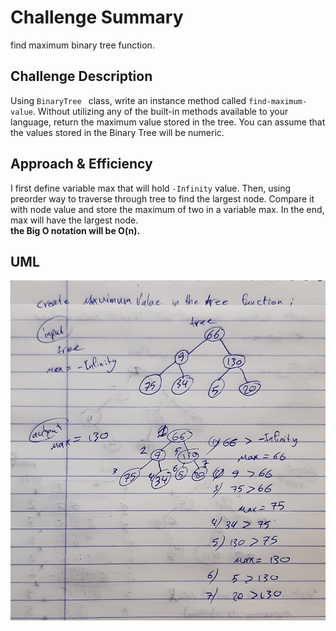 # Challenge Summary
find maximum binary tree function.

## Challenge Description
Using `BinaryTree ` class, write an instance method called `find-maximum-value`. Without utilizing any of the built-in methods available to your language, return the maximum value stored in the tree. You can assume that the values stored in the Binary Tree will be numeric.

## Approach & Efficiency
I first define variable max that will hold `-Infinity` value. Then, using preorder way to traverse through tree to find the largest node. Compare it with node value and store the maximum of two in a variable max. In the end, max will have the largest node.<br>
**the Big O notation will be O(n).**

## UML

![](./assert/find-maximum-value.jpeg)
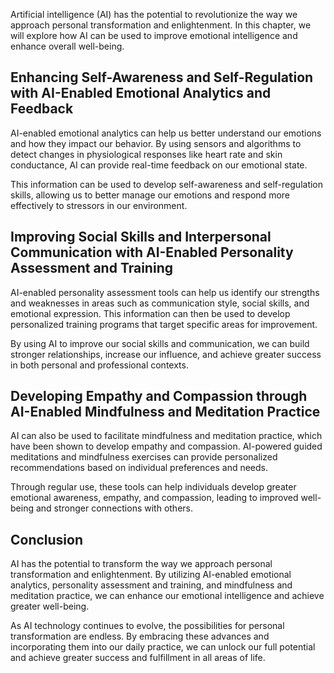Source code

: 
Artificial intelligence (AI) has the potential to revolutionize the way we approach personal transformation and enlightenment. In this chapter, we will explore how AI can be used to improve emotional intelligence and enhance overall well-being.

Enhancing Self-Awareness and Self-Regulation with AI-Enabled Emotional Analytics and Feedback
---------------------------------------------------------------------------------------------

AI-enabled emotional analytics can help us better understand our emotions and how they impact our behavior. By using sensors and algorithms to detect changes in physiological responses like heart rate and skin conductance, AI can provide real-time feedback on our emotional state.

This information can be used to develop self-awareness and self-regulation skills, allowing us to better manage our emotions and respond more effectively to stressors in our environment.

Improving Social Skills and Interpersonal Communication with AI-Enabled Personality Assessment and Training
-----------------------------------------------------------------------------------------------------------

AI-enabled personality assessment tools can help us identify our strengths and weaknesses in areas such as communication style, social skills, and emotional expression. This information can then be used to develop personalized training programs that target specific areas for improvement.

By using AI to improve our social skills and communication, we can build stronger relationships, increase our influence, and achieve greater success in both personal and professional contexts.

Developing Empathy and Compassion through AI-Enabled Mindfulness and Meditation Practice
----------------------------------------------------------------------------------------

AI can also be used to facilitate mindfulness and meditation practice, which have been shown to develop empathy and compassion. AI-powered guided meditations and mindfulness exercises can provide personalized recommendations based on individual preferences and needs.

Through regular use, these tools can help individuals develop greater emotional awareness, empathy, and compassion, leading to improved well-being and stronger connections with others.

Conclusion
----------

AI has the potential to transform the way we approach personal transformation and enlightenment. By utilizing AI-enabled emotional analytics, personality assessment and training, and mindfulness and meditation practice, we can enhance our emotional intelligence and achieve greater well-being.

As AI technology continues to evolve, the possibilities for personal transformation are endless. By embracing these advances and incorporating them into our daily practice, we can unlock our full potential and achieve greater success and fulfillment in all areas of life.
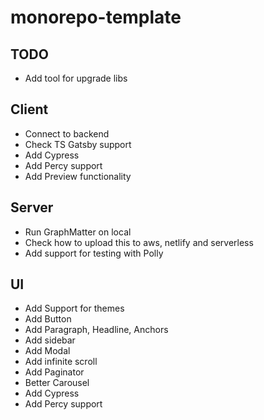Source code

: # monorepo-template

## TODO

- Add tool for upgrade libs

## Client

- Connect to backend
- Check TS Gatsby support
- Add Cypress
- Add Percy support
- Add Preview functionality

## Server

- Run GraphMatter on local
- Check how to upload this to aws, netlify and serverless
- Add support for testing with Polly

## UI

- Add Support for themes
- Add Button
- Add Paragraph, Headline, Anchors
- Add sidebar
- Add Modal
- Add infinite scroll
- Add Paginator
- Better Carousel
- Add Cypress
- Add Percy support
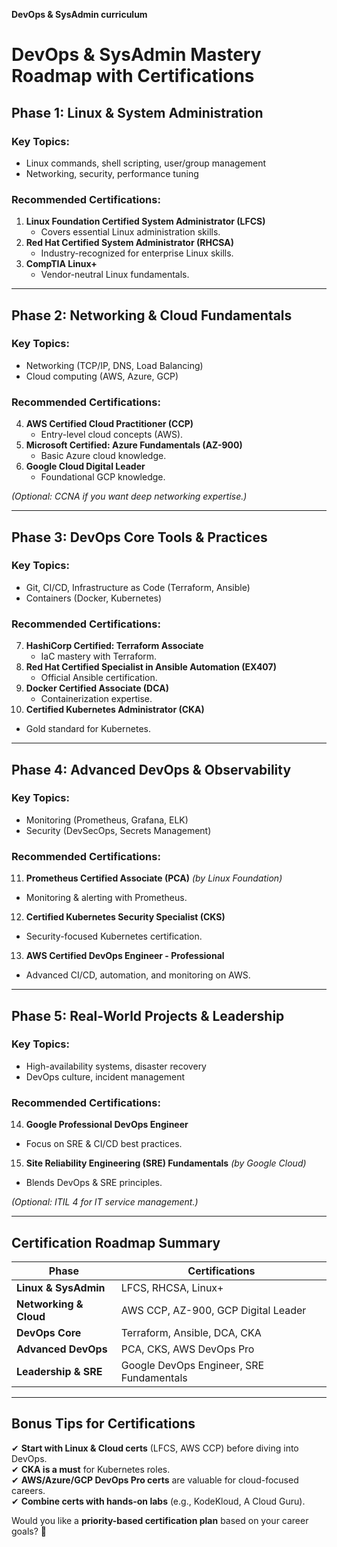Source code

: **DevOps & SysAdmin curriculum**

# **DevOps & SysAdmin Mastery Roadmap with Certifications**  

## **Phase 1: Linux & System Administration**  
### **Key Topics:**  
- Linux commands, shell scripting, user/group management  
- Networking, security, performance tuning  

### **Recommended Certifications:**  
1. **Linux Foundation Certified System Administrator (LFCS)**  
   - Covers essential Linux administration skills.  
2. **Red Hat Certified System Administrator (RHCSA)**  
   - Industry-recognized for enterprise Linux skills.  
3. **CompTIA Linux+**  
   - Vendor-neutral Linux fundamentals.  

---

## **Phase 2: Networking & Cloud Fundamentals**  
### **Key Topics:**  
- Networking (TCP/IP, DNS, Load Balancing)  
- Cloud computing (AWS, Azure, GCP)  

### **Recommended Certifications:**  
4. **AWS Certified Cloud Practitioner (CCP)**  
   - Entry-level cloud concepts (AWS).  
5. **Microsoft Certified: Azure Fundamentals (AZ-900)**  
   - Basic Azure cloud knowledge.  
6. **Google Cloud Digital Leader**  
   - Foundational GCP knowledge.  

*(Optional: CCNA if you want deep networking expertise.)*  

---

## **Phase 3: DevOps Core Tools & Practices**  
### **Key Topics:**  
- Git, CI/CD, Infrastructure as Code (Terraform, Ansible)  
- Containers (Docker, Kubernetes)  

### **Recommended Certifications:**  
7. **HashiCorp Certified: Terraform Associate**  
   - IaC mastery with Terraform.  
8. **Red Hat Certified Specialist in Ansible Automation (EX407)**  
   - Official Ansible certification.  
9. **Docker Certified Associate (DCA)**  
   - Containerization expertise.  
10. **Certified Kubernetes Administrator (CKA)**  
   - Gold standard for Kubernetes.  

---

## **Phase 4: Advanced DevOps & Observability**  
### **Key Topics:**  
- Monitoring (Prometheus, Grafana, ELK)  
- Security (DevSecOps, Secrets Management)  

### **Recommended Certifications:**  
11. **Prometheus Certified Associate (PCA)** *(by Linux Foundation)*  
   - Monitoring & alerting with Prometheus.  
12. **Certified Kubernetes Security Specialist (CKS)**  
   - Security-focused Kubernetes certification.  
13. **AWS Certified DevOps Engineer - Professional**  
   - Advanced CI/CD, automation, and monitoring on AWS.  

---

## **Phase 5: Real-World Projects & Leadership**  
### **Key Topics:**  
- High-availability systems, disaster recovery  
- DevOps culture, incident management  

### **Recommended Certifications:**  
14. **Google Professional DevOps Engineer**  
   - Focus on SRE & CI/CD best practices.  
15. **Site Reliability Engineering (SRE) Fundamentals** *(by Google Cloud)*  
   - Blends DevOps & SRE principles.  

*(Optional: ITIL 4 for IT service management.)*  

---

## **Certification Roadmap Summary**  
| **Phase**               | **Certifications** |  
|--------------------------|--------------------|  
| **Linux & SysAdmin**     | LFCS, RHCSA, Linux+ |  
| **Networking & Cloud**   | AWS CCP, AZ-900, GCP Digital Leader |  
| **DevOps Core**          | Terraform, Ansible, DCA, CKA |  
| **Advanced DevOps**      | PCA, CKS, AWS DevOps Pro |  
| **Leadership & SRE**     | Google DevOps Engineer, SRE Fundamentals |  

---

## **Bonus Tips for Certifications**  
✔ **Start with Linux & Cloud certs** (LFCS, AWS CCP) before diving into DevOps.  
✔ **CKA is a must** for Kubernetes roles.  
✔ **AWS/Azure/GCP DevOps Pro certs** are valuable for cloud-focused careers.  
✔ **Combine certs with hands-on labs** (e.g., KodeKloud, A Cloud Guru).  

Would you like a **priority-based certification plan** based on your career goals? 🚀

******************************

The pictures in the listing above are to be dropped, and everything else reproduced exactly.

 # Challenge Summary
find maximum binary tree function.

## Challenge Description
Using `BinaryTree ` class, write an instance method called `find-maximum-value`. Without utilizing any of the built-in methods available to your language, return the maximum value stored in the tree. You can assume that the values stored in the Binary Tree will be numeric.

## Approach & Efficiency
I first define variable max that will hold `-Infinity` value. Then, using preorder way to traverse through tree to find the largest node. Compare it with node value and store the maximum of two in a variable max. In the end, max will have the largest node.<br>
**the Big O notation will be O(n).**

## UML

![](./assert/find-maximum-value.jpeg)
Source code

: 
Artificial intelligence (AI) has the potential to revolutionize the way we approach personal transformation and enlightenment. In this chapter, we will explore how AI can be used to improve emotional intelligence and enhance overall well-being.

Enhancing Self-Awareness and Self-Regulation with AI-Enabled Emotional Analytics and Feedback
---------------------------------------------------------------------------------------------

AI-enabled emotional analytics can help us better understand our emotions and how they impact our behavior. By using sensors and algorithms to detect changes in physiological responses like heart rate and skin conductance, AI can provide real-time feedback on our emotional state.

This information can be used to develop self-awareness and self-regulation skills, allowing us to better manage our emotions and respond more effectively to stressors in our environment.

Improving Social Skills and Interpersonal Communication with AI-Enabled Personality Assessment and Training
-----------------------------------------------------------------------------------------------------------

AI-enabled personality assessment tools can help us identify our strengths and weaknesses in areas such as communication style, social skills, and emotional expression. This information can then be used to develop personalized training programs that target specific areas for improvement.

By using AI to improve our social skills and communication, we can build stronger relationships, increase our influence, and achieve greater success in both personal and professional contexts.

Developing Empathy and Compassion through AI-Enabled Mindfulness and Meditation Practice
----------------------------------------------------------------------------------------

AI can also be used to facilitate mindfulness and meditation practice, which have been shown to develop empathy and compassion. AI-powered guided meditations and mindfulness exercises can provide personalized recommendations based on individual preferences and needs.

Through regular use, these tools can help individuals develop greater emotional awareness, empathy, and compassion, leading to improved well-being and stronger connections with others.

Conclusion
----------

AI has the potential to transform the way we approach personal transformation and enlightenment. By utilizing AI-enabled emotional analytics, personality assessment and training, and mindfulness and meditation practice, we can enhance our emotional intelligence and achieve greater well-being.

As AI technology continues to evolve, the possibilities for personal transformation are endless. By embracing these advances and incorporating them into our daily practice, we can unlock our full potential and achieve greater success and fulfillment in all areas of life.
Source code

: # monorepo-template

## TODO

- Add tool for upgrade libs

## Client

- Connect to backend
- Check TS Gatsby support
- Add Cypress
- Add Percy support
- Add Preview functionality

## Server

- Run GraphMatter on local
- Check how to upload this to aws, netlify and serverless
- Add support for testing with Polly

## UI

- Add Support for themes
- Add Button
- Add Paragraph, Headline, Anchors
- Add sidebar
- Add Modal
- Add infinite scroll
- Add Paginator
- Better Carousel
- Add Cypress
- Add Percy support
Source code

: **DevOps & SysAdmin curriculum**

# **DevOps & SysAdmin Mastery Roadmap with Certifications**  

## **Phase 1: Linux & System Administration**  
### **Key Topics:**  
- Linux commands, shell scripting, user/group management  
- Networking, security, performance tuning  

### **Recommended Certifications:**  
1. **Linux Foundation Certified System Administrator (LFCS)**  
   - Covers essential Linux administration skills.  
2. **Red Hat Certified System Administrator (RHCSA)**  
   - Industry-recognized for enterprise Linux skills.  
3. **CompTIA Linux+**  
   - Vendor-neutral Linux fundamentals.  

---

## **Phase 2: Networking & Cloud Fundamentals**  
### **Key Topics:**  
- Networking (TCP/IP, DNS, Load Balancing)  
- Cloud computing (AWS, Azure, GCP)  

### **Recommended Certifications:**  
4. **AWS Certified Cloud Practitioner (CCP)**  
   - Entry-level cloud concepts (AWS).  
5. **Microsoft Certified: Azure Fundamentals (AZ-900)**  
   - Basic Azure cloud knowledge.  
6. **Google Cloud Digital Leader**  
   - Foundational GCP knowledge.  

*(Optional: CCNA if you want deep networking expertise.)*  

---

## **Phase 3: DevOps Core Tools & Practices**  
### **Key Topics:**  
- Git, CI/CD, Infrastructure as Code (Terraform, Ansible)  
- Containers (Docker, Kubernetes)  

### **Recommended Certifications:**  
7. **HashiCorp Certified: Terraform Associate**  
   - IaC mastery with Terraform.  
8. **Red Hat Certified Specialist in Ansible Automation (EX407)**  
   - Official Ansible certification.  
9. **Docker Certified Associate (DCA)**  
   - Containerization expertise.  
10. **Certified Kubernetes Administrator (CKA)**  
   - Gold standard for Kubernetes.  

---

## **Phase 4: Advanced DevOps & Observability**  
### **Key Topics:**  
- Monitoring (Prometheus, Grafana, ELK)  
- Security (DevSecOps, Secrets Management)  

### **Recommended Certifications:**  
11. **Prometheus Certified Associate (PCA)** *(by Linux Foundation)*  
   - Monitoring & alerting with Prometheus.  
12. **Certified Kubernetes Security Specialist (CKS)**  
   - Security-focused Kubernetes certification.  
13. **AWS Certified DevOps Engineer - Professional**  
   - Advanced CI/CD, automation, and monitoring on AWS.  

---

## **Phase 5: Real-World Projects & Leadership**  
### **Key Topics:**  
- High-availability systems, disaster recovery  
- DevOps culture, incident management  

### **Recommended Certifications:**  
14. **Google Professional DevOps Engineer**  
   - Focus on SRE & CI/CD best practices.  
15. **Site Reliability Engineering (SRE) Fundamentals** *(by Google Cloud)*  
   - Blends DevOps & SRE principles.  

*(Optional: ITIL 4 for IT service management.)*  

---

## **Certification Roadmap Summary**  
| **Phase**               | **Certifications** |  
|--------------------------|--------------------|  
| **Linux & SysAdmin**     | LFCS, RHCSA, Linux+ |  
| **Networking & Cloud**   | AWS CCP, AZ-900, GCP Digital Leader |  
| **DevOps Core**          | Terraform, Ansible, DCA, CKA |  
| **Advanced DevOps**      | PCA, CKS, AWS DevOps Pro |  
| **Leadership & SRE**     | Google DevOps Engineer, SRE Fundamentals |  

---

## **Bonus Tips for Certifications**  
✔ **Start with Linux & Cloud certs** (LFCS, AWS CCP) before diving into DevOps.  
✔ **CKA is a must** for Kubernetes roles.  
✔ **AWS/Azure/GCP DevOps Pro certs** are valuable for cloud-focused careers.  
✔ **Combine certs with hands-on labs** (e.g., KodeKloud, A Cloud Guru).  

Would you like a **priority-based certification plan** based on your career goals? 🚀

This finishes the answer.